Developers Should Pay Up

Developers take their hefty profits, and, years later, residents are left with failing roads and polluted coastal waters.

February 23, 2003

Riverside County didn't invent the developer fee. But its refusal to quail when builders screamed is thrusting the county into a lonely category: municipalities that are finally placing long-term planning ahead of short-lived benefits.

Orange County should pay heed to its neighbor's newfound toughness and learn two important lessons. County residents have for too long subsidized builders' profits by bearing the strains on roads, the environment, schools and the like. And every developer isn't going to stop building -- or go out of business -- if it has to start bearing more of the actual cost of their projects.

Riverside County slapped a $6,650 flat fee this month onto each new home to fund roads in the car-clogged region.
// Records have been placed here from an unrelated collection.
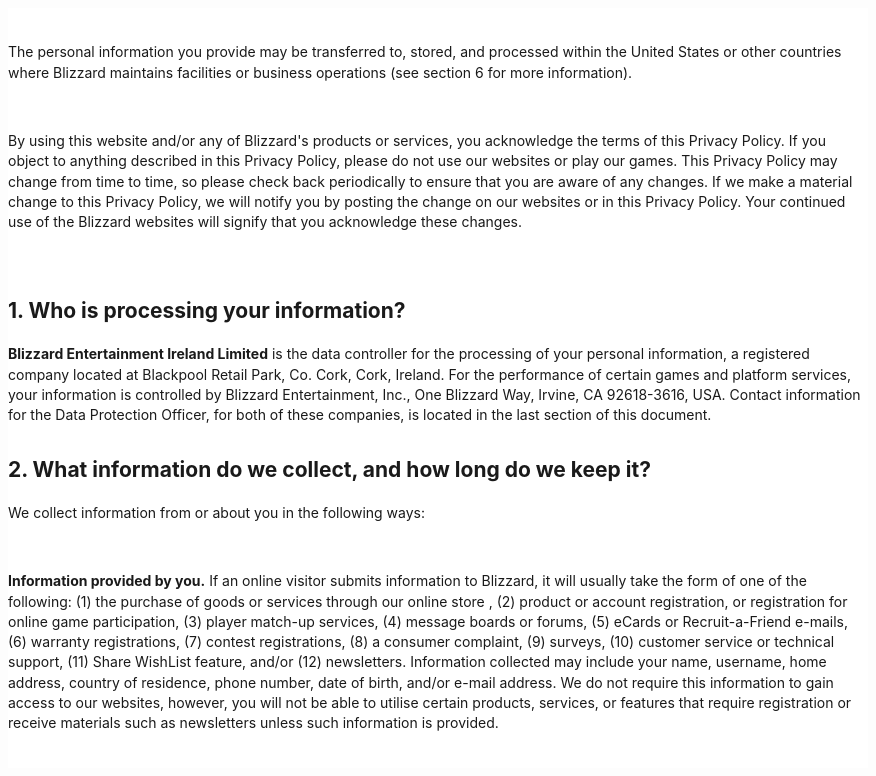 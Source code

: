  

The personal information you provide may be transferred to, stored, and
processed within the United States or other countries where Blizzard
maintains facilities or business operations (see section 6 for more
information).

 

By using this website and/or any of Blizzard's products or services, you
acknowledge the terms of this Privacy Policy. If you object to anything
described in this Privacy Policy, please do not use our websites or play
our games. This Privacy Policy may change from time to time, so please
check back periodically to ensure that you are aware of any changes. If
we make a material change to this Privacy Policy, we will notify you by
posting the change on our websites or in this Privacy Policy. Your
continued use of the Blizzard websites will signify that you acknowledge
these changes.

 

## 1. Who is processing your information?

**Blizzard Entertainment Ireland Limited** is the data controller for
the processing of your personal information, a registered company
located at Blackpool Retail Park, Co. Cork, Cork, Ireland. For the
performance of certain games and platform services, your information is
controlled by Blizzard Entertainment, Inc., One Blizzard Way, Irvine, CA
92618-3616, USA. Contact information for the Data Protection Officer,
for both of these companies, is located in the last section of this
document.

## 2. What information do we collect, and how long do we keep it?

We collect information from or about you in the following ways:

 

**Information provided by you.** If an online visitor submits
information to Blizzard, it will usually take the form of one of the
following: (1) the purchase of goods or services through our online
store , (2) product or account registration, or registration for online
game participation, (3) player match-up services, (4) message boards or
forums, (5) eCards or Recruit-a-Friend e-mails, (6) warranty
registrations, (7) contest registrations, (8) a consumer complaint, (9)
surveys, (10) customer service or technical support, (11) Share WishList
feature, and/or (12) newsletters. Information collected may include your
name, username, home address, country of residence, phone number, date
of birth, and/or e-mail address. We do not require this information to
gain access to our websites, however, you will not be able to utilise
certain products, services, or features that require registration or
receive materials such as newsletters unless such information is
provided.

  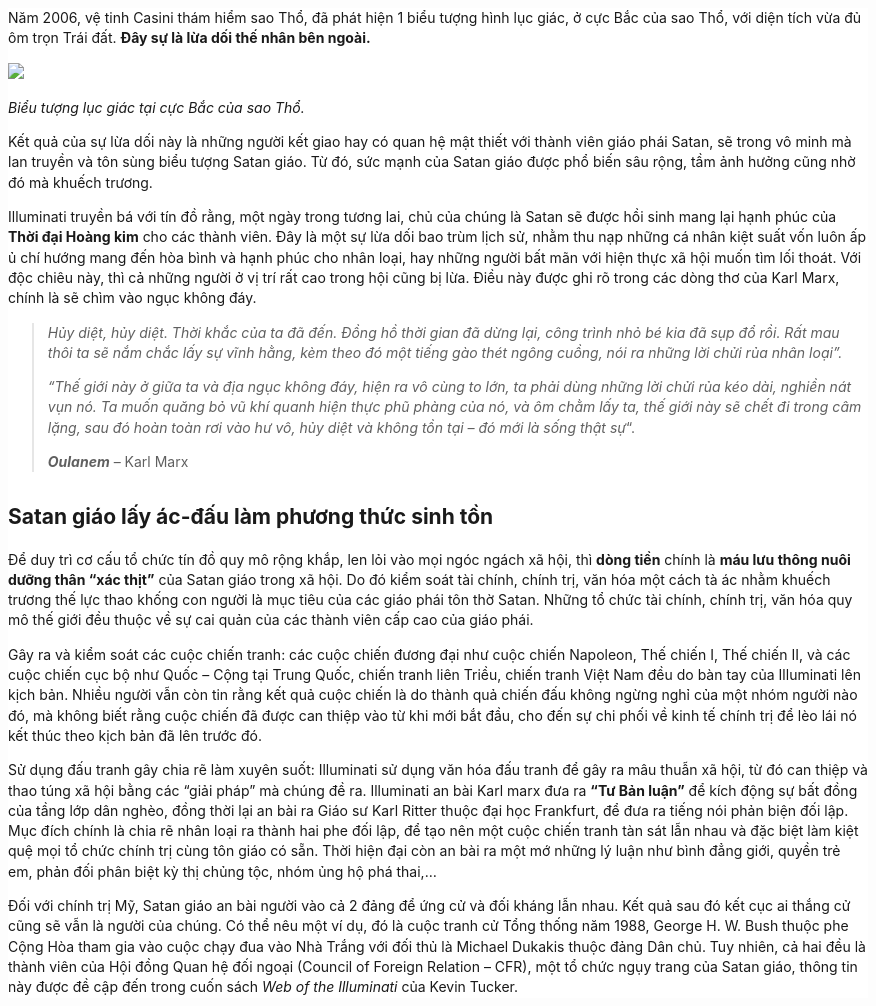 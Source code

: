 Năm 2006, vệ tinh Casini thám hiểm sao Thổ, đã phát hiện 1 biểu tượng hình lục giác, ở cực Bắc của sao Thổ, với diện tích vừa đủ ôm trọn Trái đất. **Đây sự là lừa dối thế nhân bên ngoài.**

![](https://tinhhoa.net/wp-content/uploads/2020/06/saturn-hex.jpg)

_Biểu tượng lục giác tại cực Bắc của sao Thổ._

Kết quả của sự lừa dối này là những người kết giao hay có quan hệ mật thiết với thành viên giáo phái Satan, sẽ trong vô minh mà lan truyền và tôn sùng biểu tượng Satan giáo. Từ đó, sức mạnh của Satan giáo được phổ biến sâu rộng, tầm ảnh hưởng cũng nhờ đó mà khuếch trương.

Illuminati truyền bá với tín đồ rằng, một ngày trong tương lai, chủ của chúng là Satan sẽ được hồi sinh mang lại hạnh phúc của **Thời đại Hoàng kim** cho các thành viên. Đây là một sự lừa dối bao trùm lịch sử, nhằm thu nạp những cá nhân kiệt suất vốn luôn ấp ủ chí hướng mang đến hòa bình và hạnh phúc cho nhân loại, hay những người bất mãn với hiện thực xã hội muốn tìm lối thoát. Với độc chiêu này, thì cả những người ở vị trí rất cao trong hội cũng bị lừa. Điều này được ghi rõ trong các dòng thơ của Karl Marx, chính là sẽ chìm vào ngục không đáy.

> _Hủy diệt, hủy diệt. Thời khắc của ta đã đến. Đồng hồ thời gian đã dừng lại, công trình nhỏ bé kia đã sụp đổ rồi. Rất mau thôi ta sẽ nắm chắc lấy sự vĩnh hằng, kèm theo đó một tiếng gào thét ngông cuồng, nói ra những lời chửi rủa nhân loại”._
> 
> _“Thế giới này ở giữa ta và địa ngục không đáy, hiện ra vô cùng to lớn, ta phải dùng những lời chửi rủa kéo dài, nghiền nát vụn nó. Ta muốn quăng bỏ vũ khí quanh hiện thực phũ phàng của nó, và ôm chằm lấy ta, thế giới này sẽ chết đi trong câm lặng, sau đó hoàn toàn rơi vào hư vô, hủy diệt và không tồn tại – đó mới là sống thật sự_“.
> 
> **_Oulanem_** – Karl Marx

## **Satan giáo lấy ác-đấu làm phương thức sinh tồn**

Để duy trì cơ cấu tổ chức tín đồ quy mô rộng khắp, len lỏi vào mọi ngóc ngách xã hội, thì **dòng tiền** chính là **máu lưu thông nuôi dưỡng thân “xác thịt”** của Satan giáo trong xã hội. Do đó kiểm soát tài chính, chính trị, văn hóa một cách tà ác nhằm khuếch trương thế lực thao khống con người là mục tiêu của các giáo phái tôn thờ Satan. Những tổ chức tài chính, chính trị, văn hóa quy mô thế giới đều thuộc về sự cai quản của các thành viên cấp cao của giáo phái.

Gây ra và kiểm soát các cuộc chiến tranh: các cuộc chiến đương đại như cuộc chiến Napoleon, Thế chiến I, Thế chiến II, và các cuộc chiến cục bộ như Quốc – Cộng tại Trung Quốc, chiến tranh liên Triều, chiến tranh Việt Nam đều do bàn tay của Illuminati lên kịch bản. Nhiều người vẫn còn tin rằng kết quả cuộc chiến là do thành quả chiến đấu không ngừng nghỉ của một nhóm người nào đó, mà không biết rằng cuộc chiến đã được can thiệp vào từ khi mới bắt đầu, cho đến sự chi phối về kinh tế chính trị để lèo lái nó kết thúc theo kịch bản đã lên trước đó.

Sử dụng đấu tranh gây chia rẽ làm xuyên suốt: Illuminati sử dụng văn hóa đấu tranh để gây ra mâu thuẫn xã hội, từ đó can thiệp và thao túng xã hội bằng các “giải pháp” mà chúng đề ra. Illuminati an bài Karl marx đưa ra **“Tư Bản luận”** để kích động sự bất đồng của tầng lớp dân nghèo, đồng thời lại an bài ra Giáo sư Karl Ritter thuộc đại học Frankfurt, để đưa ra tiếng nói phản biện đối lập. Mục đích chính là chia rẽ nhân loại ra thành hai phe đối lập, để tạo nên một cuộc chiến tranh tàn sát lẫn nhau và đặc biệt làm kiệt quệ mọi tổ chức chính trị cùng tôn giáo có sẵn. Thời hiện đại còn an bài ra một mớ những lý luận như bình đẳng giới, quyền trẻ em, phản đối phân biệt kỳ thị chủng tộc, nhóm ủng hộ phá thai,… 

Đối với chính trị Mỹ, Satan giáo an bài người vào cả 2 đảng để ứng cử và đối kháng lẫn nhau. Kết quả sau đó kết cục ai thắng cử cũng sẽ vẫn là người của chúng. Có thể nêu một ví dụ, đó là cuộc tranh cử Tổng thống năm 1988, George H. W. Bush thuộc phe Cộng Hòa tham gia vào cuộc chạy đua vào Nhà Trắng với đối thủ là Michael Dukakis thuộc đảng Dân chủ. Tuy nhiên, cả hai đều là thành viên của Hội đồng Quan hệ đối ngoại (Council of Foreign Relation – CFR), một tổ chức ngụy trang của Satan giáo, thông tin này được đề cập đến trong cuốn sách _Web of the Illuminati_ của Kevin Tucker.
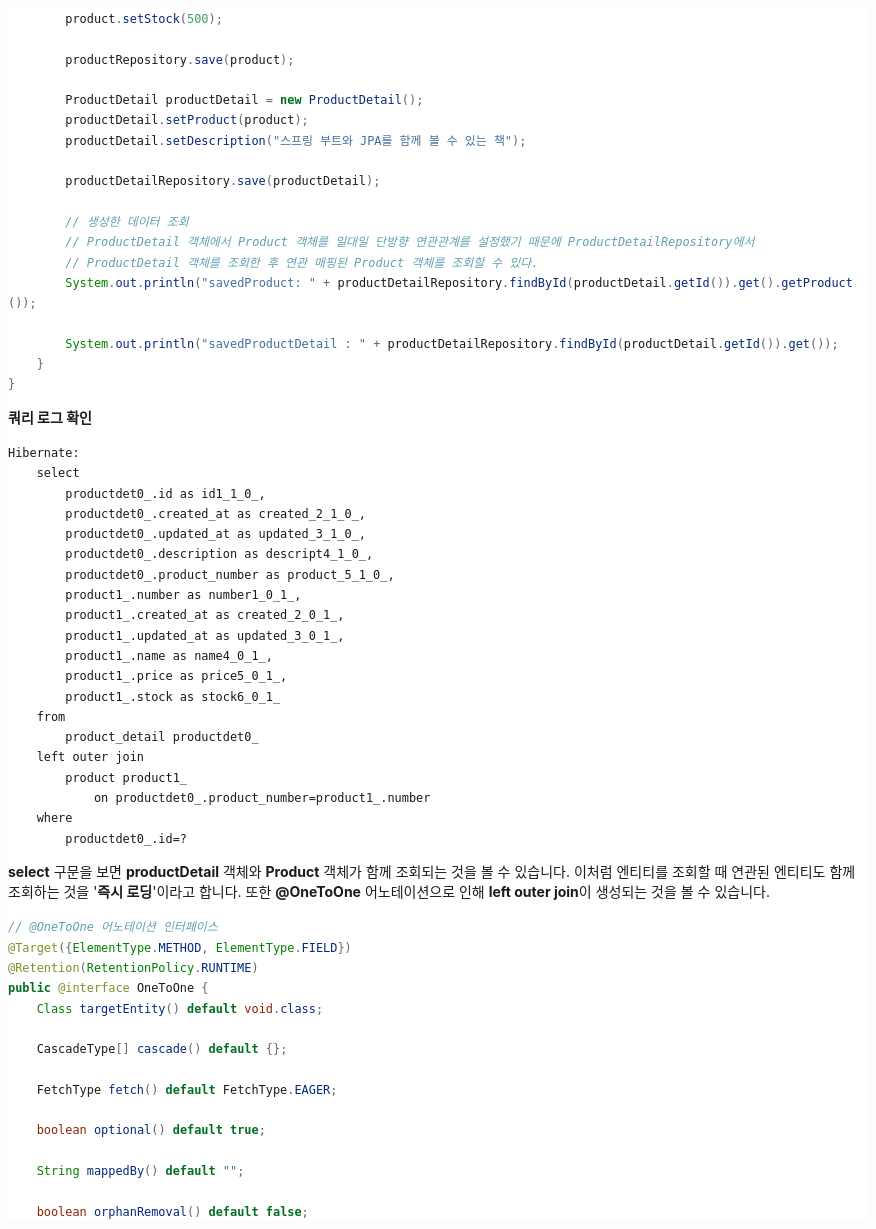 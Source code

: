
 ```java
        product.setStock(500);

        productRepository.save(product);

        ProductDetail productDetail = new ProductDetail();
        productDetail.setProduct(product);
        productDetail.setDescription("스프링 부트와 JPA를 함께 볼 수 있는 책");

        productDetailRepository.save(productDetail);

        // 생성한 데이터 조회
        // ProductDetail 객체에서 Product 객체를 일대일 단방향 연관관계를 설정했기 때문에 ProductDetailRepository에서 
        // ProductDetail 객체를 조회한 후 연관 매핑된 Product 객체를 조회할 수 있다.
        System.out.println("savedProduct: " + productDetailRepository.findById(productDetail.getId()).get().getProduct());
        
        System.out.println("savedProductDetail : " + productDetailRepository.findById(productDetail.getId()).get());
    }
}
```
**쿼리 로그 확인**
```text
Hibernate: 
    select
        productdet0_.id as id1_1_0_,
        productdet0_.created_at as created_2_1_0_,
        productdet0_.updated_at as updated_3_1_0_,
        productdet0_.description as descript4_1_0_,
        productdet0_.product_number as product_5_1_0_,
        product1_.number as number1_0_1_,
        product1_.created_at as created_2_0_1_,
        product1_.updated_at as updated_3_0_1_,
        product1_.name as name4_0_1_,
        product1_.price as price5_0_1_,
        product1_.stock as stock6_0_1_ 
    from
        product_detail productdet0_ 
    left outer join
        product product1_ 
            on productdet0_.product_number=product1_.number 
    where
        productdet0_.id=?
```
**select** 구문을 보면 **productDetail** 객체와 **Product** 객체가 함께 조회되는 것을 볼 수 있습니다. 이처럼 엔티티를 조회할 때 연관된 엔티티도 함께 
조회하는 것을 '**즉시 로딩**'이라고 합니다. 또한 **@OneToOne** 어노테이션으로 인해 **left outer join**이 생성되는 것을 볼 수 있습니다.

```java
// @OneToOne 어노테이션 인터페이스
@Target({ElementType.METHOD, ElementType.FIELD})
@Retention(RetentionPolicy.RUNTIME)
public @interface OneToOne {
    Class targetEntity() default void.class;

    CascadeType[] cascade() default {};

    FetchType fetch() default FetchType.EAGER;

    boolean optional() default true;

    String mappedBy() default "";

    boolean orphanRemoval() default false;
``` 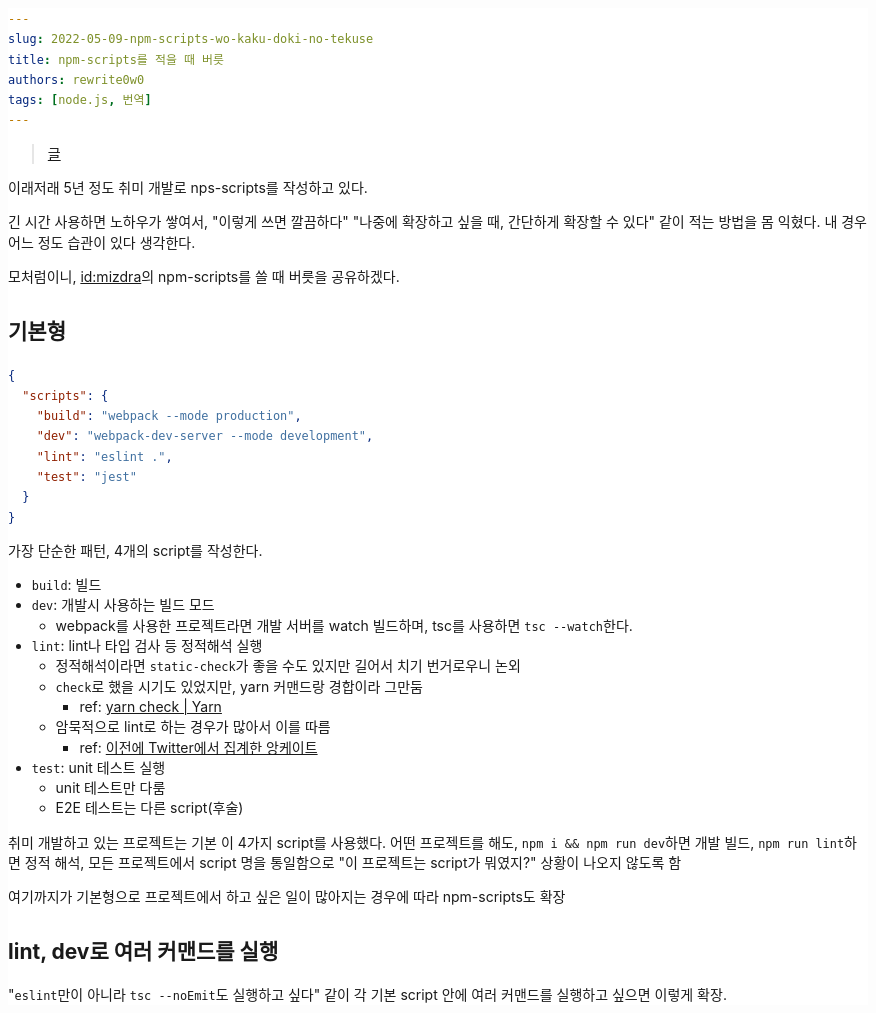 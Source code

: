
 ```yaml
---
slug: 2022-05-09-npm-scripts-wo-kaku-doki-no-tekuse
title: npm-scripts를 적을 때 버릇
authors: rewrite0w0
tags: [node.js, 번역]
---
```


> [글](https://www.mizdra.net/entry/2022/03/24/093000)

이래저래 5년 정도 취미 개발로 nps-scripts를 작성하고 있다.

긴 시간 사용하면 노하우가 쌓여서, "이렇게 쓰면 깔끔하다" "나중에 확장하고 싶을 때, 간단하게 확장할 수 있다" 같이 적는 방법을 몸 익혔다. 내 경우 어느 정도 습관이 있다 생각한다.

모처럼이니, [id:mizdra](http://blog.hatena.ne.jp/mizdra/)의 npm-scripts를 쓸 때 버릇을 공유하겠다.

## 기본형

```json
{
  "scripts": {
    "build": "webpack --mode production",
    "dev": "webpack-dev-server --mode development",
    "lint": "eslint .",
    "test": "jest"
  }
}
```

가장 단순한 패턴, 4개의 script를 작성한다.

- `build`: 빌드
- `dev`: 개발시 사용하는 빌드 모드
  - webpack를 사용한 프로젝트라면 개발 서버를 watch 빌드하며, tsc를 사용하면 `tsc --watch`한다.
- `lint`: lint나 타입 검사 등 정적해석 실행
  - 정적해석이라면 `static-check`가 좋을 수도 있지만 길어서 치기 번거로우니 논외
  - `check`로 했을 시기도 있었지만, yarn 커맨드랑 경합이라 그만둠
    - ref: [yarn check | Yarn](https://classic.yarnpkg.com/lang/en/docs/cli/check/)
  - 암묵적으로 lint로 하는 경우가 많아서 이를 따름
    - ref: [이전에 Twitter에서 집계한 앙케이트](https://twitter.com/mizdra/status/1371494691007574024)
- `test`: unit 테스트 실행
  - unit 테스트만 다룸
  - E2E 테스트는 다른 script(후술)

취미 개발하고 있는 프로젝트는 기본 이 4가지 script를 사용했다. 어떤 프로젝트를 해도, `npm i && npm run dev`하면 개발 빌드, `npm run lint`하면 정적 해석, 모든 프로젝트에서 script 명을 통일함으로 "이 프로젝트는 script가 뭐였지?" 상황이 나오지 않도록 함

여기까지가 기본형으로 프로젝트에서 하고 싶은 일이 많아지는 경우에 따라 npm-scripts도 확장

## lint, dev로 여러 커맨드를 실행

"`eslint`만이 아니라 `tsc --noEmit`도 실행하고 싶다" 같이 각 기본 script 안에 여러 커맨드를 실행하고 싶으면 이렇게 확장.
Cities that don't follow suit might be locked out of the county's half-cent sales tax for transportation.

Riverside officials haven't always been such planning mavens. Houses, stores and industry have sprouted like haphazard weeds after a good rain. Two-thirds of county residents live at least 10 miles from a central business district, which means busy gas stations line the long route from home to job to shopping. Residents are screaming for relief, something they have time to do as they inch forward on freeways at speeds any reasonably fit tortoise could outpace.

Developers responded to the impending fee with predictable howls. It would push housing prices beyond reach, they moaned, having suddenly turned into affordable-housing activists. The county would see them in court, they vowed. But the county held the ultimate card, the threat of a building moratorium, and developers backed off.

With its focus on traffic, the fee attacks only the most obvious and economically stifling result of hyperdevelopment. Planners in Riverside County and throughout most of Southern California for decades have conveniently ignored the true costs of massive housing construction. New-home owners generally pay long-term assessments for roads and sewers, sometimes even for school campuses. Less attention goes to the runoff that pollutes a local stream trickling its way 40 miles or more to the ocean, jammed airport parking lots and the local community college that can't provide even existing students with the courses they need to move on to four-year school.

Instead, housing projects are approved based on the sketchiest notion of their expected impact. Developers take their hefty profits, and, years down the road, residents old and new are left to bewail failing roads, bacteria-laden coastal waters and the five or six years it takes to complete a bachelor's degree at a public university. The region stumbles toward decrepitude.

Riverside County's fee has opened the door to reviewing development in a realistic light. Planners, politicians and the public must assess the full costs of development and account for how those costs will be paid -- through some combination of builder fees, housing assessments and taxes. That might nudge the housing industry toward renovation of blighted urban areas, where those long-term costs are far smaller.

Once everyone faces the true price of suburban sprawl, it looks even less attractive than it sounds.